Proof. $\sum_{j=1}^n\sum_{k=1}^n\left(a_k-a_j\right)\left(b_k-b_j\right)\ge 0\iff$ $\sum_{j=1}^n\left(\sum_{k=1}^na_kb_k-b_j\sum_{k=1}^na_k-a_j\sum_{k=1}^nb_k+na_jb_j\right)\ge 0\iff$

$2n\sum_{k=1}^na_kb_k-2\sum_{k=1}^na_k\sum_{k=1}^nb_k\ge 0\iff$ $\boxed{\sum_{k=1}^na_k\sum_{k=1}^nb_k\le n\sum_{k=1}^na_kb_k}$ .

PP. Prove that if $a_k\in \mathbb R$ for any $k\in \overline{1,n}$ , then $\prod_{k=1}^n\left(1+a_k\right)\le 2^{n-1}\cdot \left(1+\prod_{k=1}^na_k\right)$ .

Proof. Prove easily that $\boxed{(x-1)(y-1)\ge 0\iff (1+x)(1+y)\le 2(1+xy)}$ . Denote $P_s=\prod_{k=1}^sa_k\ ,\ s\in\overline{1,n}$ . Observe that $P_1=a_1$ and

$a_{s+1}P_s=P_{s+1}\ ,\ s\in\overline{1,n-1}$ . Therefore, $\left\|\begin{array}{ccc} \left(1+a_2\right)\left(1+P_1\right) & \le & 2\left(1+P_2\right)\\\\ \left(1+a_3\right)\left(1+P_2\right) & \le & 2\left(1+P_3\right)\\\\ \left(1+a_4\right)\left(1+P_3\right) & \le & 2\left(1+P_4\right)\\\\ -------- & -- & ------\\\\ \left(1+a_n\right)\left(1+P_{n-2}\right) & \le & 2\left(1+P_{n-1}\right)\\\\ \left(1+a_n\right)\left(1+P_{n-1}\right) & \le & 2\left(1+P_n\right)\end{array}\right\|\bigodot$ $\implies$ $\boxed{\prod_{k=1}^n\left(1+a_k\right)\le 2^{n-1}\cdot \left(1+\prod_{k=1}^na_k\right)}$ .

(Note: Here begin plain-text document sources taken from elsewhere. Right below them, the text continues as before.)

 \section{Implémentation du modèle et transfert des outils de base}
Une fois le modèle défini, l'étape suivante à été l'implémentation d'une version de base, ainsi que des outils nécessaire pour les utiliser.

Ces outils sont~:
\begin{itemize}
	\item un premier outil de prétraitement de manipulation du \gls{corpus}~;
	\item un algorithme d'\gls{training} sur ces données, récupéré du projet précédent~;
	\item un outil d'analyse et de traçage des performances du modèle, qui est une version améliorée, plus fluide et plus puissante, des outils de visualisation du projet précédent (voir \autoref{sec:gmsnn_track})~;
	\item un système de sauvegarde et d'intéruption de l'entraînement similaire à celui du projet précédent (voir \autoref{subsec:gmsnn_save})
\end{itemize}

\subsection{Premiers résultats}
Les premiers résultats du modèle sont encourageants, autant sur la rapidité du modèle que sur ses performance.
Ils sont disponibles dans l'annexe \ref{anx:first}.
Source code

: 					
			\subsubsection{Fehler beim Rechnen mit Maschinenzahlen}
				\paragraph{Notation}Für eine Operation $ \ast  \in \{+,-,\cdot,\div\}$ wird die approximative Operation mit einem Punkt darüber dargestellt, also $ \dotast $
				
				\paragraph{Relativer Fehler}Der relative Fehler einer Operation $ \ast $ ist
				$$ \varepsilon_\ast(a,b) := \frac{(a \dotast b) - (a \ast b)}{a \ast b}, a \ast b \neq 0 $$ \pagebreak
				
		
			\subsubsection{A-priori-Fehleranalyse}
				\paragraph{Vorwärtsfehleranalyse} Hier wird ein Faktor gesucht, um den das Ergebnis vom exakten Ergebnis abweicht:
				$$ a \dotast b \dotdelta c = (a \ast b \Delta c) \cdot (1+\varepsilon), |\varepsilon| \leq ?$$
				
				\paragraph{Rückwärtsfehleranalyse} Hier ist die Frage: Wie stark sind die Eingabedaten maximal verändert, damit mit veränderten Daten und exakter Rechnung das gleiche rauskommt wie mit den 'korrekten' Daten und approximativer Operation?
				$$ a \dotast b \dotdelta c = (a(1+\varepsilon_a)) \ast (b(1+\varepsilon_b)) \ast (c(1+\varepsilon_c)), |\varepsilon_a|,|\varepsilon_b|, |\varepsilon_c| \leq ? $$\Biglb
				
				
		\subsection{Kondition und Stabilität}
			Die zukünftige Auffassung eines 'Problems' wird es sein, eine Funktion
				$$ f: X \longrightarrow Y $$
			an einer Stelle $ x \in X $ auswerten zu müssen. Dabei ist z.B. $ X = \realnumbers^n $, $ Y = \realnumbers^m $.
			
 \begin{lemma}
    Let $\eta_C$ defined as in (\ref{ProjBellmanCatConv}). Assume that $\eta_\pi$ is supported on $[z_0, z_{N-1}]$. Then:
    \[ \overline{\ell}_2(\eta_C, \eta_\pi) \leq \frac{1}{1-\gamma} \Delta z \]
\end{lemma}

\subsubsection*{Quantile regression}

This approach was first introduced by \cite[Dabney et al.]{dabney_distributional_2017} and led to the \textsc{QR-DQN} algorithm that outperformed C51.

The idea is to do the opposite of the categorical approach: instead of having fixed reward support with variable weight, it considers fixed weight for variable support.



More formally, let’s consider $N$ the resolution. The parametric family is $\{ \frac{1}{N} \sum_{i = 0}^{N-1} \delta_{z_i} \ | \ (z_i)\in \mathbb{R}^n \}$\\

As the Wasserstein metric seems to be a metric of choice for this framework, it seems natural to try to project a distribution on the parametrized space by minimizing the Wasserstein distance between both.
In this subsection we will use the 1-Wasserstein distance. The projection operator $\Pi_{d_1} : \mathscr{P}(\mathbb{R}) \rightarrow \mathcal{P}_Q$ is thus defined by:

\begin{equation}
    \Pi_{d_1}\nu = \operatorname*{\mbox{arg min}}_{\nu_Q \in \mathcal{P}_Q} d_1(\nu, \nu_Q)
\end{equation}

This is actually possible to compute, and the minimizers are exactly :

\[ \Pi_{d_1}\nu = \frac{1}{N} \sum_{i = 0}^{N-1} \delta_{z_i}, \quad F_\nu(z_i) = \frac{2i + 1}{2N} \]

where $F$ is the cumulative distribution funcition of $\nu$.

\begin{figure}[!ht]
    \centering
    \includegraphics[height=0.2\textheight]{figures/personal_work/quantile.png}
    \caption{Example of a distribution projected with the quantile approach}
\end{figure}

An easy extension. Let $A=\left(a_{ij}\right)$ be a real matrix with $m$ rows and $n$ columns so that $(\forall )\ i\in\overline{1,m}\implies$

$0<a_{i1}\le a_{i2}\le\ \ldots\ \le a_{ij}\le\ \ldots\ \le a_{in}$ . Then $\boxed{\prod_{i=1}^m\sum_{j=1}^na_{ij}\le n^{m-1}\sum_{i=1}^m\prod_{j=1}^n a_{ij}}$ .

Particular cases.

$1\blacktriangleright\ A=\left[\begin{array}{cc} b_1 & a_1\\\\ b_2 & a_2\\\\ -- & --\\\\ b_{m-1} & a_{m-1}\\\\ b_m & a_m\end{array}\right]$ , where $(\forall )\ k\in\overline{1,m}\ ,\ a_k\ge$ $b_k\ \implies\ \prod_{k=1}^m\left(a_k+b_k\right)\le 2^{m-1}\cdot \left(\prod_{k=1}^ma_k+\prod_{k=1}^mb_k\right)$ .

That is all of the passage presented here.